Samsung Galaxy S10+ vs Xiaomi Mi 9: A first look at the two flagships
But how does the Xiaomi Mi 9 compare to one of the hottest, most highly-anticipated phones of the year, the Samsung Galaxy S10+? We’ve had the chance to spend some quality hands-on time with both devices and already have some impressions about how they feel and handle day-to-day tasks. So, without further ado, here's our initial impressions of the Xiaomi Mi 9 and the Samsung Galaxy S10+!
A cursory glance at these two phones is enough to see that they take pride in the way they are designed. Both feature tall screens surrounded by very thin, unobtrusive bezels. The biggest difference up front is in the notch, or lack thereof on one of the devices. The Xiaomi Mi 9 has a small, waterdrop-style notch centered on its top bezel, while the Galaxy S10+ does away with the notch and employs a "punch-hole" front-facing camera instead. It still takes away a portion of the screen, but it's arguably a better solution that the standard, wide notch that we've seen on many a phone over the last year. Better yet, its size is at least justified by the fact that it houses two selfie shooters!
That said, is it a better solution than Mi 9's waterdrop notch? Well, that's up for debate. What we can tell you right now, is that both solutions are largely unobtrusive, especially when compared to the typical notch design. Xiaomi's solution, however, is about half as big as the punch hole on the S10+. On the other hand, Samsung's curved Infinity display really does a great job at blending the side bezels with the phone's frame, creating a sleek, seamless look.
Around the back, both the Xiaomi Mi 9 and Galaxy S10+ are all-glass and feature triple camera setups. However, the Galaxy has a horizontally-oriented camera module, while the Mi 9 bets on a vertical implementation. Holding the phones, both come feel great due to their premium build quality and slim profile. All in all, both the Galaxy S10+ and the Xiaomi Mi 9 look great, so if were concerned with the design of these handsets, it's all going to boil down to personal preference.
But these two flagships are not only sharp-looking, they are also very powerful. Here's a quick comparison table that should answer most of the questions you may have about the two phones:
Both the Xiaomi Mi 9 and the Galaxy S10+ have 6.4-inch OLED displays, though the Galaxy S10+ has a higher-resolution panel. Both are enough pixel-dense, though, and produce a nice picture. The Galaxy may have an edge in terms of brightness and overall color quality, as Samsung is at the top of the game with its AMOLED displays.
On the power side of things, both phones are running on the latest and greatest Snapdragon 855 chipset, backed by 8GB of RAM. Suffice to say, neither is a slouch.

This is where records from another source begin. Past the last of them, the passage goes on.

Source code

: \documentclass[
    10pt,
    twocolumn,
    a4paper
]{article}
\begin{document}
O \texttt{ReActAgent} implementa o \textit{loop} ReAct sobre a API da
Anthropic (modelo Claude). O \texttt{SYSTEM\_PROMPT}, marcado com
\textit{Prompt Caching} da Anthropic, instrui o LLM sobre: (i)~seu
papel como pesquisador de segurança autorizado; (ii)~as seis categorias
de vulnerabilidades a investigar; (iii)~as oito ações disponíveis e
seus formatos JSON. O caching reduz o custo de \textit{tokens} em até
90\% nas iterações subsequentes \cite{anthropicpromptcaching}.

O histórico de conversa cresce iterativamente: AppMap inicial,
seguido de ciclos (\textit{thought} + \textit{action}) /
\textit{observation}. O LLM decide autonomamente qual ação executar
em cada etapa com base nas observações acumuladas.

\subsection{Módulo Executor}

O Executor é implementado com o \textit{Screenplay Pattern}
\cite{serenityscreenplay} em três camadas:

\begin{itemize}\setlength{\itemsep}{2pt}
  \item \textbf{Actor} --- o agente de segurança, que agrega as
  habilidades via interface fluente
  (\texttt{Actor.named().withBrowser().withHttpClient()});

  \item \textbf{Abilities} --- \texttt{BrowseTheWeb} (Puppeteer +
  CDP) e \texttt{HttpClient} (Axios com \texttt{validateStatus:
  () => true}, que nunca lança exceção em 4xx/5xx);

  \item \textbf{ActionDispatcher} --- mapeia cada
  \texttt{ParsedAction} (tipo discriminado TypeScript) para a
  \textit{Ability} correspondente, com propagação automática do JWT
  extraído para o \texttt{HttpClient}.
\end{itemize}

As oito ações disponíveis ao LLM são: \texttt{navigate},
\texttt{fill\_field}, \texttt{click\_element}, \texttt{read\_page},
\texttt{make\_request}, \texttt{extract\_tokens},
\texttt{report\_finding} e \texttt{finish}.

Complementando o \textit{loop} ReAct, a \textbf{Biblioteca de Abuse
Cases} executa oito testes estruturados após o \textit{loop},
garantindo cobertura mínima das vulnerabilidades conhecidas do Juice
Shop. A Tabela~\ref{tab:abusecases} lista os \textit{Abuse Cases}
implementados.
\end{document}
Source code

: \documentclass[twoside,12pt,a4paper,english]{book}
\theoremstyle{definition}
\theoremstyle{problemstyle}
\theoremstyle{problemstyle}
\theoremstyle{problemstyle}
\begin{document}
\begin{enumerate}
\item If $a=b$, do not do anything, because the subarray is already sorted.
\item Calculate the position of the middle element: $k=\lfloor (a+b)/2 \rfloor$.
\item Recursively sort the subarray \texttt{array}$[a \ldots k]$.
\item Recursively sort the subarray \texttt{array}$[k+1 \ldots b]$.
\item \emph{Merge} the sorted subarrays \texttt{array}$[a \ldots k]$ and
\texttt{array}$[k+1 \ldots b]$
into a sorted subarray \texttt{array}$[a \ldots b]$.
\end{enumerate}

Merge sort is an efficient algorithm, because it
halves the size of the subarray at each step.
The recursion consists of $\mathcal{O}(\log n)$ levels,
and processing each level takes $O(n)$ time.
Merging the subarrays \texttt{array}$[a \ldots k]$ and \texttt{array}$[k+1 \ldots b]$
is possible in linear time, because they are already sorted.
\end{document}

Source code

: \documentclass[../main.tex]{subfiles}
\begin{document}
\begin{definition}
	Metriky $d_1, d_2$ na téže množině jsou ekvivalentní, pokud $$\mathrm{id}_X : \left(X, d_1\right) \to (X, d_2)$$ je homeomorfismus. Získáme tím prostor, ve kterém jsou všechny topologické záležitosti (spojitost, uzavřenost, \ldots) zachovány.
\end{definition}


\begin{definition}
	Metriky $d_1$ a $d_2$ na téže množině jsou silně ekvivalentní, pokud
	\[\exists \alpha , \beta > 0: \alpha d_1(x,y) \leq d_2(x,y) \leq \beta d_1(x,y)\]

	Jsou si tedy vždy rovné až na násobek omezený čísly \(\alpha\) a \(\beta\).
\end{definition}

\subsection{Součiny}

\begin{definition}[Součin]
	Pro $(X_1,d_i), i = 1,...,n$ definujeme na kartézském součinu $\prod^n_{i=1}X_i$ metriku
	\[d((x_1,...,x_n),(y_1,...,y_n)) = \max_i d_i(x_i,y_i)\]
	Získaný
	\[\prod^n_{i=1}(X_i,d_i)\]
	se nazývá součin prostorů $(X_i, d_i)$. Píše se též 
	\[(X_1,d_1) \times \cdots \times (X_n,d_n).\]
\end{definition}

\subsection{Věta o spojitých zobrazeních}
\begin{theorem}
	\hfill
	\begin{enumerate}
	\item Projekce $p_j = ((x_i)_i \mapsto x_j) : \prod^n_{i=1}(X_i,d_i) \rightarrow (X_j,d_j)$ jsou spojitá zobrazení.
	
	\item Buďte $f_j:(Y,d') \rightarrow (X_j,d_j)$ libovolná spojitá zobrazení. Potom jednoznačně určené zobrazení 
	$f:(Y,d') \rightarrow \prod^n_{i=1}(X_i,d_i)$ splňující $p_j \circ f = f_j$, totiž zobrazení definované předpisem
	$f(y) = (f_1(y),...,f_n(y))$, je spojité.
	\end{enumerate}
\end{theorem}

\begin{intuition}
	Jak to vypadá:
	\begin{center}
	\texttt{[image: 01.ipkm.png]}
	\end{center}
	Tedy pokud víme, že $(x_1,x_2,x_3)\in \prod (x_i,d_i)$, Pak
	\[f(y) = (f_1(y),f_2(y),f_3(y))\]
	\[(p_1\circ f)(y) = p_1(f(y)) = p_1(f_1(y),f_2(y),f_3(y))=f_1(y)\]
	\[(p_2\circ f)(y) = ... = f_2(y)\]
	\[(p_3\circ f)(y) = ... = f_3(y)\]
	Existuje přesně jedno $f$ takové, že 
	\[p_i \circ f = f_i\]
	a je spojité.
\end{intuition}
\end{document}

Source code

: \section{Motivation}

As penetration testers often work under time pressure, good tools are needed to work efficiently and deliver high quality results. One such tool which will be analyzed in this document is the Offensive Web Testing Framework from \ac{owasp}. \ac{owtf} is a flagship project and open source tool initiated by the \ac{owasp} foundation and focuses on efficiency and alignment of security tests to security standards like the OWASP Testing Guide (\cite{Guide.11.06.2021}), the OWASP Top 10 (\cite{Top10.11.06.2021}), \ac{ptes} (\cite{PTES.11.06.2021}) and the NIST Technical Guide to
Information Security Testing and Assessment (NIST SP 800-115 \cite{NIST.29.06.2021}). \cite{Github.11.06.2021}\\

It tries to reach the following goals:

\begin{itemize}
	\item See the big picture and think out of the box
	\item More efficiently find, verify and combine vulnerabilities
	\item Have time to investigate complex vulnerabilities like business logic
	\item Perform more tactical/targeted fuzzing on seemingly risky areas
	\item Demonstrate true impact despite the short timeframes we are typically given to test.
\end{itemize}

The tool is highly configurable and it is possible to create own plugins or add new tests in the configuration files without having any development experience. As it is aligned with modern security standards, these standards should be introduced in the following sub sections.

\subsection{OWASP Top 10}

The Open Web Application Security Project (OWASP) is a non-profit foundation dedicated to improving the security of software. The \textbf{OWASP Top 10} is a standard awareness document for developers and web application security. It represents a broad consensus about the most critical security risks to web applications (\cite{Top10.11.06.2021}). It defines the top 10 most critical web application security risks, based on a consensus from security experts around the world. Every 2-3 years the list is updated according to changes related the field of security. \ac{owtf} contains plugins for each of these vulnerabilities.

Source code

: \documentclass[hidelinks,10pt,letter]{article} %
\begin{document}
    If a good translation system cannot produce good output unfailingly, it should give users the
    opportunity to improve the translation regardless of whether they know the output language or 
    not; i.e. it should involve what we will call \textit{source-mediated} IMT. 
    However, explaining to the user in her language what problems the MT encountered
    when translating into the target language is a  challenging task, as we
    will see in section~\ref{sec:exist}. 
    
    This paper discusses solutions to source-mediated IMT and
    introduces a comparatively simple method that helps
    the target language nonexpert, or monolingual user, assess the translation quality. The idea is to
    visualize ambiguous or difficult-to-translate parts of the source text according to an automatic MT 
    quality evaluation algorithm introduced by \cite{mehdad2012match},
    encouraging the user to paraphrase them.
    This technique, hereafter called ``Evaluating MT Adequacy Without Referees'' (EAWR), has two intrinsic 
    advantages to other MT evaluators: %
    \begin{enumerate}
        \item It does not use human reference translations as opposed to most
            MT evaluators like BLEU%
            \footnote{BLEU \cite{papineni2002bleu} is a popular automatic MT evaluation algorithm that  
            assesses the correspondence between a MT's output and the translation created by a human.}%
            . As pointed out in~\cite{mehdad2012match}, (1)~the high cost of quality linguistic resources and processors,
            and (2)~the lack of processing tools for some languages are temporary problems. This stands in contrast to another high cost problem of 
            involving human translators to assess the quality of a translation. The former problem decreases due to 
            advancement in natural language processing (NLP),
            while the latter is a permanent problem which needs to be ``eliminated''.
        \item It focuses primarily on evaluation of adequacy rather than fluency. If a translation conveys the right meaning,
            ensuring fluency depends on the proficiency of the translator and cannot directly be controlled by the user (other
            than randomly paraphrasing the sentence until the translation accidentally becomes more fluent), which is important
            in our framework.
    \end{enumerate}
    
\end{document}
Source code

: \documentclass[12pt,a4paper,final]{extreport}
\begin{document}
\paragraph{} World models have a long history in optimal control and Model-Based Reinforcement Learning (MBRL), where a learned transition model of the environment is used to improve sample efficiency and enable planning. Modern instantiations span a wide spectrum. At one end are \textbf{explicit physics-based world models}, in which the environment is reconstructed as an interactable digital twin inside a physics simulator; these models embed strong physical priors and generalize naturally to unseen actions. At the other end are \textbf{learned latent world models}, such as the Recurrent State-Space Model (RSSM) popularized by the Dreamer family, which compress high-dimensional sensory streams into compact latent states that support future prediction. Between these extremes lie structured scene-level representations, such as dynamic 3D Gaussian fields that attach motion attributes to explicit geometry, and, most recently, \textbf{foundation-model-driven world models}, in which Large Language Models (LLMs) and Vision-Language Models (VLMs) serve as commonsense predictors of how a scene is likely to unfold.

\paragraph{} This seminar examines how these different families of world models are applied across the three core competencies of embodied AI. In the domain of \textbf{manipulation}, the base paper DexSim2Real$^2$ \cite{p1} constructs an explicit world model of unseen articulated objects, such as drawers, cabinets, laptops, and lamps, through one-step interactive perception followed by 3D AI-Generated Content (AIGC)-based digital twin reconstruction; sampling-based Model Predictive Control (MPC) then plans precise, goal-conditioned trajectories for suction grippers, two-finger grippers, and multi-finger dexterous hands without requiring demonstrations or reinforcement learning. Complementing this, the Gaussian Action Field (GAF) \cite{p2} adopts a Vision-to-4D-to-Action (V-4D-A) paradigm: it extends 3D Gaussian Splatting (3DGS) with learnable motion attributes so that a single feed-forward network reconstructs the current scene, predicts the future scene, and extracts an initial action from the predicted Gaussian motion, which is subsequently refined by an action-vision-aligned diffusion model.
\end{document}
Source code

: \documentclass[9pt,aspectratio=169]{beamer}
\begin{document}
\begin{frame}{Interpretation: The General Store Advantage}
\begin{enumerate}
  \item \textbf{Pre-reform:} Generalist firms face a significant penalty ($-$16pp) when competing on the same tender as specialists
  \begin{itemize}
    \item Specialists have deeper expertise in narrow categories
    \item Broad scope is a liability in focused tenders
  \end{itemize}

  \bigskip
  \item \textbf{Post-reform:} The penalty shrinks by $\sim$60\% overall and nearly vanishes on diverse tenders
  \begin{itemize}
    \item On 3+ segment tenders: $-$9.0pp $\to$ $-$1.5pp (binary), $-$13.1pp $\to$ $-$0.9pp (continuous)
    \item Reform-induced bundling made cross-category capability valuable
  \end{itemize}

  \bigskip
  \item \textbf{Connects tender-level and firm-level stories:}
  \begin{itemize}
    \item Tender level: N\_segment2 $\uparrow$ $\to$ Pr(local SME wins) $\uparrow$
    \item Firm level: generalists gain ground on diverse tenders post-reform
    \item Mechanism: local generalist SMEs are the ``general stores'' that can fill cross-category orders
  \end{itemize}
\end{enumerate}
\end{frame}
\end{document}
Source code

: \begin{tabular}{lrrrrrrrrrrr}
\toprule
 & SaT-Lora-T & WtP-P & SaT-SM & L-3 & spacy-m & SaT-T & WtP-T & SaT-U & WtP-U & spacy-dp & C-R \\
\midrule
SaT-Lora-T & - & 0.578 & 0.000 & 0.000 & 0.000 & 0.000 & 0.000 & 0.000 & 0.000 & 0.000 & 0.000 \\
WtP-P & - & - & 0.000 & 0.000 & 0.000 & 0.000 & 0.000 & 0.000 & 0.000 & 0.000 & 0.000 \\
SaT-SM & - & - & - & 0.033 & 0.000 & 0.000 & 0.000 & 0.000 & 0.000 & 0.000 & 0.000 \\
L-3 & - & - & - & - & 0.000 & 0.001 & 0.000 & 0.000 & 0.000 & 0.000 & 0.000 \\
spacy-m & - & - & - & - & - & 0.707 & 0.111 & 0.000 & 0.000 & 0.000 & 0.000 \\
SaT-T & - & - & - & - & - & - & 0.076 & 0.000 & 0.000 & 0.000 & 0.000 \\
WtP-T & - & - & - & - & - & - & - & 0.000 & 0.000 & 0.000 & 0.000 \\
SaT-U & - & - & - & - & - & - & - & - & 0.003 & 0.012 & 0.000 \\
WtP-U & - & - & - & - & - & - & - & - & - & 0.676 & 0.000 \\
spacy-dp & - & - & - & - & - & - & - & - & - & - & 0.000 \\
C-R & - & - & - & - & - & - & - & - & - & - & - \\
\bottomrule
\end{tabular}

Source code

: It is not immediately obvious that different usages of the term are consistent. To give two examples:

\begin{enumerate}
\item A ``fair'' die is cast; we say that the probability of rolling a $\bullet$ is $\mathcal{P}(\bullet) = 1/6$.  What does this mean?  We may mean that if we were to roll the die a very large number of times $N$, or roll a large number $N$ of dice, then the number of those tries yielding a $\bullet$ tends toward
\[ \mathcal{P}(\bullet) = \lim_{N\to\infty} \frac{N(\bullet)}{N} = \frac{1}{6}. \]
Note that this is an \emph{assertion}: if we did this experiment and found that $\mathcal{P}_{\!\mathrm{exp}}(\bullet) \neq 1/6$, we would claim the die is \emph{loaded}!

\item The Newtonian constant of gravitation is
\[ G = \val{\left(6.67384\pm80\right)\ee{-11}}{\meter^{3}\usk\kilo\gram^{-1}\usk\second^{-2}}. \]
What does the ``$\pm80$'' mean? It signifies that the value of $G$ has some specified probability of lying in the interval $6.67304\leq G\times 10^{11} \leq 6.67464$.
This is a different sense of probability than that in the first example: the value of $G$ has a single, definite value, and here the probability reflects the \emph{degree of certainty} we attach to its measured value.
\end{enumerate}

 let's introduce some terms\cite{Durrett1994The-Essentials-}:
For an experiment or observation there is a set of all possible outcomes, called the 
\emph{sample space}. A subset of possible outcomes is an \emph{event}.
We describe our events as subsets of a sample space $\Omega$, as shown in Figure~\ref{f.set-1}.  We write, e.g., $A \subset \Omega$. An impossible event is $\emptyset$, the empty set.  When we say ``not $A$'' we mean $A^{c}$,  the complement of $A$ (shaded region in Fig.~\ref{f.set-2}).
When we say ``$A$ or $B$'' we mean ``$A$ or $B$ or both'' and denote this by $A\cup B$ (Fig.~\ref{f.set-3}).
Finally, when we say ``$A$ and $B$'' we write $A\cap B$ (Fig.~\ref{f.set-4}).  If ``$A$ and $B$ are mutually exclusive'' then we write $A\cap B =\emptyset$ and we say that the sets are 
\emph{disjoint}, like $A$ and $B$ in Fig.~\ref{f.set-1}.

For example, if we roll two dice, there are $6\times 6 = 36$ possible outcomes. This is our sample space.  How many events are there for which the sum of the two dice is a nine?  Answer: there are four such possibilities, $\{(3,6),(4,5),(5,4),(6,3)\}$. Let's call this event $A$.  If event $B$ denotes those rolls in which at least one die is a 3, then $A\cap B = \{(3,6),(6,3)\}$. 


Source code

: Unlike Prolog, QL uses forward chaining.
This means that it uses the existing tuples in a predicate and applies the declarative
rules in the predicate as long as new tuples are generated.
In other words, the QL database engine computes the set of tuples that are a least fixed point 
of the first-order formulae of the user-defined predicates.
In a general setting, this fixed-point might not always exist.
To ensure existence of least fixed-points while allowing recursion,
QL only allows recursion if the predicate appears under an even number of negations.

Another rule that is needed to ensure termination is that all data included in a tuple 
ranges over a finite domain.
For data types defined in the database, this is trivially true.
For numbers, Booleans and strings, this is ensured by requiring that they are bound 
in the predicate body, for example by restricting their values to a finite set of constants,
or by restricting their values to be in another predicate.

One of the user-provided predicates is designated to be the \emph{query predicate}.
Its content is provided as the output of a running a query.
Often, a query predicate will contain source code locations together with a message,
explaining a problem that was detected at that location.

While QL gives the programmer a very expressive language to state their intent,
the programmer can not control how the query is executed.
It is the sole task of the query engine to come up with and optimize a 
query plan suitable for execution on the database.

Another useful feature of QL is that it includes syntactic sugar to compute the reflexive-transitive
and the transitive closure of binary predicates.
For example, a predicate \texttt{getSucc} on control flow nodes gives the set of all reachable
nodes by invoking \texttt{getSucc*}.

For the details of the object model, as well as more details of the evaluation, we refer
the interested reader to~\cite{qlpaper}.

Where the Mi 9 lags behind, though, is in the battery department. The Galaxy S10+ features a 4,100 mAh battery, while the Mi 9 is powered by a much more modest 3,300 mAh cell. Tune in for our battery tests when we get the two phones at the office.
As far as cameras go, both phones feature triple camera setups that combine a regular, ultra-wide angle, and telephoto lenses for maximum flexibility. Xiaomi has been improving the quality of its cameras over the past year, so you can expect some pretty impressive results from the Mi 9. Samsung is an expert at delivering great photography experiences on smartphones, so we have high hopes for the Galaxy S10+ and its three main cameras. We are going to be testing both at length in the coming weeks.
The Xiaomi Mi 9 and the Galaxy S10+ both run custom Android skins. The Mi 9 is running the latest version of Xiaomi's MIUI, while the Galaxy S10 showcases Samsung's radically overhauled One UI, both based on Android 9.0 Pie.
MIUI 10 offers a colorful and snappy interface that has a great gesture-based navigation mode. Xiaomi's gesture solution is head and shoulders above many others, featuring intuitive actions mapped to the bottom and side bezels of the phone. All UI elements respond nicely to the swipes and we are particularly fond of the "Back" gesture, which is extremely easy to execute with either hand and from either bezel. It truly takes one-handed use to heart and tries to streamline everything in a meaningful way.
Samsung's One UI has been a long time coming. The new UI is an effort to completely erase any cartoonish trace left of TouchWiz. It is abundant in solid colors, rounded shapes, and though the iconography may not be as sleek as we'd hoped, One UI looks, feels, and responds great. Samsung also has a gesture-based navigation system to call its own, though it is arguably less intuitive than Xiaomi's. Still, we are expecting good things to come out of it, as development on it progresses.